University of Applied Sciences and Arts of Western Switzerland (HES-SO).
Swiss Institute of Bioinformatics, Switzerland.
Stud Health Technol Inform. 2022 May 25;294:876-877. doi: 10.3233/SHTI220614.
We present an analysis of supplementary materials of PubMed Central (PMC) articles and show their importance in indexing and searching biomedical literature, in particular for the emerging genomic medicine field. On a subset of articles from PubMed Central, we use text mining methods to extract MeSH terms from abstracts, full texts, and text-based supplementary materials. We find that the recall of MeSH annotations increases by about 5.9 percentage points (+20% on relative percentage) when considering supplementary materials compared to using only abstracts. We further compare the supplementary material annotations with full-text annotations and we find out that the recall of MeSH terms increases by 1.5 percentage point (+3% on relative percentage). Additionally, we analyze genetic variant mentions in abstracts and full-texts and compare them with mentions found in supplementary text-based files. We find that the majority (about 99%) of variants are found in text-based supplementary files. In conclusion, we suggest that supplementary data should receive more attention from the information retrieval community, in particular in life and health sciences.
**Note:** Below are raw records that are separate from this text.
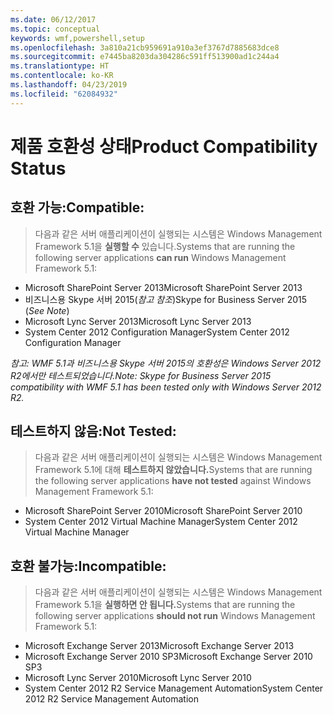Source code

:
 ```yaml
---
ms.date: 06/12/2017
ms.topic: conceptual
keywords: wmf,powershell,setup
ms.openlocfilehash: 3a810a21cb959691a910a3ef3767d7885683dce8
ms.sourcegitcommit: e7445ba8203da304286c591ff513900ad1c244a4
ms.translationtype: HT
ms.contentlocale: ko-KR
ms.lasthandoff: 04/23/2019
ms.locfileid: "62084932"
---
```

# <a name="product-compatibility-status"></a><span data-ttu-id="9a330-102">제품 호환성 상태</span><span class="sxs-lookup"><span data-stu-id="9a330-102">Product Compatibility Status</span></span>

## <a name="compatible"></a><span data-ttu-id="9a330-103">호환 가능:</span><span class="sxs-lookup"><span data-stu-id="9a330-103">Compatible:</span></span>
> <span data-ttu-id="9a330-104">다음과 같은 서버 애플리케이션이 실행되는 시스템은 Windows Management Framework 5.1을 **실행할 수** 있습니다.</span><span class="sxs-lookup"><span data-stu-id="9a330-104">Systems that are running the following server applications **can run** Windows Management Framework 5.1:</span></span>

- <span data-ttu-id="9a330-105">Microsoft SharePoint Server 2013</span><span class="sxs-lookup"><span data-stu-id="9a330-105">Microsoft SharePoint Server 2013</span></span>
- <span data-ttu-id="9a330-106">비즈니스용 Skype 서버 2015(_참고 참조_)</span><span class="sxs-lookup"><span data-stu-id="9a330-106">Skype for Business Server 2015 (_See Note_)</span></span>
- <span data-ttu-id="9a330-107">Microsoft Lync Server 2013</span><span class="sxs-lookup"><span data-stu-id="9a330-107">Microsoft Lync Server 2013</span></span>
- <span data-ttu-id="9a330-108">System Center 2012 Configuration Manager</span><span class="sxs-lookup"><span data-stu-id="9a330-108">System Center 2012 Configuration Manager</span></span>

<span data-ttu-id="9a330-109">_참고: WMF 5.1과 비즈니스용 Skype 서버 2015의 호환성은 Windows Server 2012 R2에서만 테스트되었습니다._</span><span class="sxs-lookup"><span data-stu-id="9a330-109">_Note: Skype for Business Server 2015 compatibility with WMF 5.1 has been tested only with Windows Server 2012 R2._</span></span>

## <a name="not-tested"></a><span data-ttu-id="9a330-110">테스트하지 않음:</span><span class="sxs-lookup"><span data-stu-id="9a330-110">Not Tested:</span></span>
> <span data-ttu-id="9a330-111">다음과 같은 서버 애플리케이션이 실행되는 시스템은 Windows Management Framework 5.1에 대해 **테스트하지 않았습니다.**</span><span class="sxs-lookup"><span data-stu-id="9a330-111">Systems that are running the following server applications **have not tested** against Windows Management Framework 5.1:</span></span>

- <span data-ttu-id="9a330-112">Microsoft SharePoint Server 2010</span><span class="sxs-lookup"><span data-stu-id="9a330-112">Microsoft SharePoint Server 2010</span></span>
- <span data-ttu-id="9a330-113">System Center 2012 Virtual Machine Manager</span><span class="sxs-lookup"><span data-stu-id="9a330-113">System Center 2012 Virtual Machine Manager</span></span>

## <a name="incompatible"></a><span data-ttu-id="9a330-114">호환 불가능:</span><span class="sxs-lookup"><span data-stu-id="9a330-114">Incompatible:</span></span>
> <span data-ttu-id="9a330-115">다음과 같은 서버 애플리케이션이 실행되는 시스템은 Windows Management Framework 5.1을 **실행하면 안 됩니다.**</span><span class="sxs-lookup"><span data-stu-id="9a330-115">Systems that are running the following server applications **should not run** Windows Management Framework 5.1:</span></span>

- <span data-ttu-id="9a330-116">Microsoft Exchange Server 2013</span><span class="sxs-lookup"><span data-stu-id="9a330-116">Microsoft Exchange Server 2013</span></span>
- <span data-ttu-id="9a330-117">Microsoft Exchange Server 2010 SP3</span><span class="sxs-lookup"><span data-stu-id="9a330-117">Microsoft Exchange Server 2010 SP3</span></span>
- <span data-ttu-id="9a330-118">Microsoft Lync Server 2010</span><span class="sxs-lookup"><span data-stu-id="9a330-118">Microsoft Lync Server 2010</span></span>
- <span data-ttu-id="9a330-119">System Center 2012 R2 Service Management Automation</span><span class="sxs-lookup"><span data-stu-id="9a330-119">System Center 2012 R2 Service Management Automation</span></span>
我们分析了 PubMed Central(PMC)文章的补充材料,并展示了它们在索引和搜索生物医学文献方面的重要性,特别是在新兴的基因组医学领域。在 PMC 的一部分文章中,我们使用文本挖掘方法从摘要、全文和基于文本的补充材料中提取 MeSH 术语。我们发现,与仅使用摘要相比,考虑补充材料时,MeSH 注释的召回率增加了约 5.9 个百分点(相对百分比增加 20%)。我们进一步比较了补充材料的注释和全文的注释,发现 MeSH 术语的召回率增加了 1.5 个百分点(相对百分比增加 3%)。此外,我们分析了摘要和全文中的遗传变异提及,并将其与在补充基于文本的文件中发现的提及进行了比较。我们发现,约 99%的变异是在基于文本的补充文件中发现的。总之,我们建议补充数据应得到信息检索界的更多关注,特别是在生命和健康科学领域。